No mesmo dia, às 18H30, a arguida A foi conduzida por agentes da P.J. para os Serviços de Urgência do Centro Hospitalar Conde de S. Januário para feitos de examinação, por suspeita de ter possuído estupefacientes dissimulados no interior do corpo.
Os Serviços de Urgência do Centro Hospitalar Conde de S. Januário realizaram o exame de raio X na cavidade abdominal da arguida A e detectaram que havia objectos estranhos no interior do corpo da mesma (vide relatório médico de fls. 22 e 83 dos autos).
Em seguida, agentes da P.J. levaram a arguida A à Divisão de Investigação e Combate ao Tráfico de Estupefacientes da P.J. para evacuar do corpo dela os objectos estranhos.

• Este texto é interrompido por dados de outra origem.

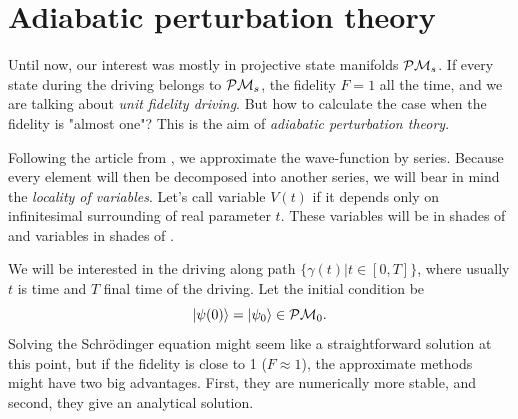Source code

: 











\section{Adiabatic perturbation theory}
Until now, our interest was mostly in projective state manifolds $\mathcal{P}\mathcal{M}_s$. If every state during the driving belongs to $\mathcal{P}\mathcal{M}_s$, the fidelity $F=1$ all the time, and we are talking about \emph{unit fidelity driving}. But how to calculate the case when the fidelity is "almost one"? This is the aim of \emph{adiabatic perturbation theory}.


Following the article from \cite{Rigolin2008}, we approximate the wave-function by series. Because every element will then be decomposed into another series, we will bear in mind the \emph{locality of variables}. Let's call variable $V(t)$ \emph{} if it depends only on infinitesimal surrounding of real parameter $t$. These variables will be in shades of  and  variables in shades of .

We will be interested in the driving along path $\{\gamma(t)|t\in[0,T]\}$, where usually $t$ is time and $T$ final time of the driving. Let the initial condition be
\begin{equation}
    \ket{\psi(0)}=\ket{\psi_0}\in \mathcal{P}\mathcal{M}_0.
\end{equation}
Solving the Schr\"odinger equation might seem like a straightforward solution at this point, but if the fidelity is close to 1 ($F\approx 1$), the approximate methods might have two big advantages. First, they are numerically more stable, and second, they give an analytical solution.

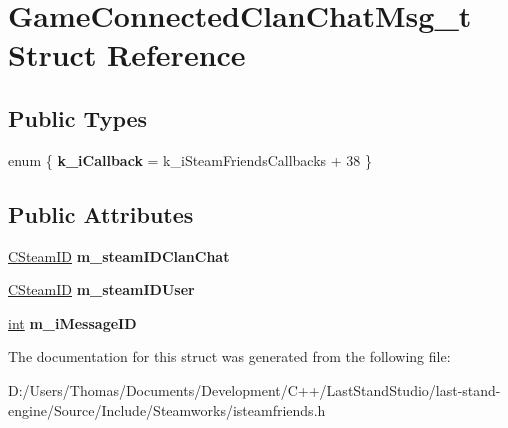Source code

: \hypertarget{structGameConnectedClanChatMsg__t}{}\section{Game\+Connected\+Clan\+Chat\+Msg\+\_\+t Struct Reference}
\label{structGameConnectedClanChatMsg__t}
\subsection*{Public Types}
\begin{DoxyCompactItemize}
\item 
\hypertarget{structGameConnectedClanChatMsg__t_a28b3a231d661dced3792d5cd8ad6fa0d}{}enum \{ {\bfseries k\+\_\+i\+Callback} = k\+\_\+i\+Steam\+Friends\+Callbacks + 38
 \}\label{structGameConnectedClanChatMsg__t_a28b3a231d661dced3792d5cd8ad6fa0d}

\end{DoxyCompactItemize}
\subsection*{Public Attributes}
\begin{DoxyCompactItemize}
\item 
\hypertarget{structGameConnectedClanChatMsg__t_a541dfce1dbab9e98bcadb4aa1bae6388}{}\hyperlink{classCSteamID}{C\+Steam\+I\+D} {\bfseries m\+\_\+steam\+I\+D\+Clan\+Chat}\label{structGameConnectedClanChatMsg__t_a541dfce1dbab9e98bcadb4aa1bae6388}

\item 
\hypertarget{structGameConnectedClanChatMsg__t_a9c435bfbf38c17693079add735c1dd82}{}\hyperlink{classCSteamID}{C\+Steam\+I\+D} {\bfseries m\+\_\+steam\+I\+D\+User}\label{structGameConnectedClanChatMsg__t_a9c435bfbf38c17693079add735c1dd82}

\item 
\hypertarget{structGameConnectedClanChatMsg__t_a4b5c3326e5a9b9eb196ff11fc896a709}{}\hyperlink{SDL__thread_8h_a6a64f9be4433e4de6e2f2f548cf3c08e}{int} {\bfseries m\+\_\+i\+Message\+I\+D}\label{structGameConnectedClanChatMsg__t_a4b5c3326e5a9b9eb196ff11fc896a709}

\end{DoxyCompactItemize}


The documentation for this struct was generated from the following file\+:\begin{DoxyCompactItemize}
\item 
D\+:/\+Users/\+Thomas/\+Documents/\+Development/\+C++/\+Last\+Stand\+Studio/last-\/stand-\/engine/\+Source/\+Include/\+Steamworks/isteamfriends.\+h\end{DoxyCompactItemize}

Das 21H35 do dia 20 de Janeiro de 2010 até 10H12 do dia 21 de Janeiro de 2010, a arguida A evacuou do ânus 31 peças de pós da cor de iogurte que foram embrulhadas, em forma oval pequena, com fita adesiva branca e transparente; e evacuou da vagina 1 peça de pós da cor de iogurte que foi embrulhada, em forma oval grande, com preservativo amarelo (vide auto de apreensão de fls. 24 dos autos).
Após o exame laboratorial, averigua-se que as referidas 31 peças de pós da cor de iogurte, que foram embrulhadas em forma oval pequena, contêm “Heroína” abrangida pela tabela I-A anexa à Lei n.º 17/2009, com peso líquido de 299,05 gramas (após a análise de métodos quantitativos, verifica-se que a percentagem de “Heroína” é de 60,31% e tem o peso de 180,357 gramas); e, a referida 1 peça de pós da cor de iogurte, que foi embrulhada em forma oval grande, também contem “Heroína” abrangida pela tabela I-A, com peso líquido de 199,73 gramas (após a análise de métodos quantitativos, verifica-se que a percentagem de “Heroína” é de 57,55% e tem o peso de 114,945 gramas).
Os aludidos estupefacientes foram adquiridos pela arguida A de indivíduo não identificado em Kuala Lumpur, com o objectivo de os entregar a outro indivíduo desconhecido em Shenzhen de Guangdong.
A arguida A praticou o referido acto, com a intenção de ganhar remuneração pecuniária.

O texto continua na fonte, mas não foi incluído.